Hi all,
I’m running GROMACS (2019.6, GPU build) on my HPC cluster (gpunode002: 24 core, 256GB ram, gpu NVidia Tesla P40) with the following SLURM script:
#!/bin/bash
#SBATCH --job-name=WT
#SBATCH --partition=gpuq
#SBATCH --nodes=1
#SBATCH --ntasks-per-node=1
#SBATCH --cpus-per-task=20
#SBATCH --mem=200G
#SBATCH --gres=gpu:1
#SBATCH --nodelist=gpunode002
#SBATCH --output=gmx.%j.out
#SBATCH --error=gmx.%j.err
set -euo pipefail
module purge
module load cuda80/toolkit/8.0.61
module load cuda80/fft/8.0.61
module load gromacs/single/gpu/2019.6
export CUDA_ROOT=${CUDA_HOME:-${CUDA_PATH:-$(dirname "$(dirname "$(which nvcc)")")}}
export LD_LIBRARY_PATH="$CUDA_ROOT/lib64:${LD_LIBRARY_PATH:-}"
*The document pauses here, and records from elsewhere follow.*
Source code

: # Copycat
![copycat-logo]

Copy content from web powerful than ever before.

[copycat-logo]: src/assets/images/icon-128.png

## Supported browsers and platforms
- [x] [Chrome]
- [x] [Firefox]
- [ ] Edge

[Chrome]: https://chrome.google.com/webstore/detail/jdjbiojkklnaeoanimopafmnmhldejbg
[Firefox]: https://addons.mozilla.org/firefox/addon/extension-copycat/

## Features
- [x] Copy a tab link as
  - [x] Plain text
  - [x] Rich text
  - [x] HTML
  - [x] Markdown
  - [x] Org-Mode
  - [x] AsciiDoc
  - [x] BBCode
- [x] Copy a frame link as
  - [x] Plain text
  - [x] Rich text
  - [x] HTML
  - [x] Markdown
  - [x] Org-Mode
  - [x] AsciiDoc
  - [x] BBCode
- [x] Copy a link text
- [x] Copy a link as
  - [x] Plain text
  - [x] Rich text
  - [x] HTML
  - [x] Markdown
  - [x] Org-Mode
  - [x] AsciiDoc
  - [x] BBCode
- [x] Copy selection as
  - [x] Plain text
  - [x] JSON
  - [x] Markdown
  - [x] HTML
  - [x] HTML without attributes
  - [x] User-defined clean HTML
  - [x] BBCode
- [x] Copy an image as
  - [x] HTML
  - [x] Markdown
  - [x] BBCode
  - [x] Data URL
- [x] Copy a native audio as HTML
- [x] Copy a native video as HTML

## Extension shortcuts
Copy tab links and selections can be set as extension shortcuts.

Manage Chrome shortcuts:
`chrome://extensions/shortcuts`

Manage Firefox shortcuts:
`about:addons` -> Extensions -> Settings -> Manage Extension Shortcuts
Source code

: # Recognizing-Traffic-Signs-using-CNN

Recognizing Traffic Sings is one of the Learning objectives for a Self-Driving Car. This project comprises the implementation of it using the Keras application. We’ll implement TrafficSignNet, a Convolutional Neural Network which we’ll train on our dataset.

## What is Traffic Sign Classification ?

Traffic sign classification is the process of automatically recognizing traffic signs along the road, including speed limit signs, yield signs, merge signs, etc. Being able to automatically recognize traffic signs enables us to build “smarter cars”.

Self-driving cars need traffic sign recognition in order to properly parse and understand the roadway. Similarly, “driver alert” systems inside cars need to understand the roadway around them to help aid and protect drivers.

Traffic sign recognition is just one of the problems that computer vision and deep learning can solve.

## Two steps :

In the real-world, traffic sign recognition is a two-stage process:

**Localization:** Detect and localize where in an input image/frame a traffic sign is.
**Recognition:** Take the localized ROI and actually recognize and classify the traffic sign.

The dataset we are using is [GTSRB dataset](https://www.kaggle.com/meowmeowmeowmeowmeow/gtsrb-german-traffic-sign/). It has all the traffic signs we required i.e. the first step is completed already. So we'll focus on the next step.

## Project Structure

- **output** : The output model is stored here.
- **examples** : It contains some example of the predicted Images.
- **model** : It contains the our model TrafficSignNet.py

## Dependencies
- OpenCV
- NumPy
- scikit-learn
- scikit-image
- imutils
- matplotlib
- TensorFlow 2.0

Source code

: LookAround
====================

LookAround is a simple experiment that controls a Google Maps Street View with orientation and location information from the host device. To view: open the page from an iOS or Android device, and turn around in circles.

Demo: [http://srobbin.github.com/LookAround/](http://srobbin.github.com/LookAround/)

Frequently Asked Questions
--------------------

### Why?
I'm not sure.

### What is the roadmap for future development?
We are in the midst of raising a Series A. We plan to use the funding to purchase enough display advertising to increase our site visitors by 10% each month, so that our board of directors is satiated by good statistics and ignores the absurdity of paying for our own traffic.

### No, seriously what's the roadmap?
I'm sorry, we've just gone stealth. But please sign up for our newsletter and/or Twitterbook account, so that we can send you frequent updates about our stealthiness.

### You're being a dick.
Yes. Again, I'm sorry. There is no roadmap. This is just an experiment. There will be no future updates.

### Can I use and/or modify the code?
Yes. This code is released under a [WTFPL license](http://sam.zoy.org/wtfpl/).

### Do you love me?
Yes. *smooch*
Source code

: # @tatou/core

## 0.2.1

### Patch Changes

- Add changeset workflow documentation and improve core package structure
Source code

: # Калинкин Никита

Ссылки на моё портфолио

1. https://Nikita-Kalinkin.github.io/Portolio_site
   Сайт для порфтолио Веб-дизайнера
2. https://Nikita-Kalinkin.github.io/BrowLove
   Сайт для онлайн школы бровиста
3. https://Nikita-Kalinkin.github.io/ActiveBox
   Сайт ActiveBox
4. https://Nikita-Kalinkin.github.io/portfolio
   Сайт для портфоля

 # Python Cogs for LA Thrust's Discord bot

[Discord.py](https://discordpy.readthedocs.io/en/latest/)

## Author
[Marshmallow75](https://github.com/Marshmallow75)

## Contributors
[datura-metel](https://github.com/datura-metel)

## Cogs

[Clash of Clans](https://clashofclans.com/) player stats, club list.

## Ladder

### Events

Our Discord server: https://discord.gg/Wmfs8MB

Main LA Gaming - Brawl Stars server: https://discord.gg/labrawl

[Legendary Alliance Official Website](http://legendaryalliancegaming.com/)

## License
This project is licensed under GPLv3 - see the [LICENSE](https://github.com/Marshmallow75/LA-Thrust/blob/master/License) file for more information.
export OMP_NUM_THREADS=${SLURM_CPUS_PER_TASK}
cd "$SLURM_SUBMIT_DIR"
# Production MD
gmx grompp -f md.mdp -c npt.gro -t npt.cpt -p topol.top -o md_0_1.tpr -maxwarn 10
gmx mdrun -deffnm md_0_1 -ntmpi 1 -ntomp 20 -nb gpu -pme gpu -pin on -dlb auto -gpu_id 0
But the performance is only ~5 ns/day, which feels extremely low for a GPU job. Can you please review the commands for best performance? Thank you!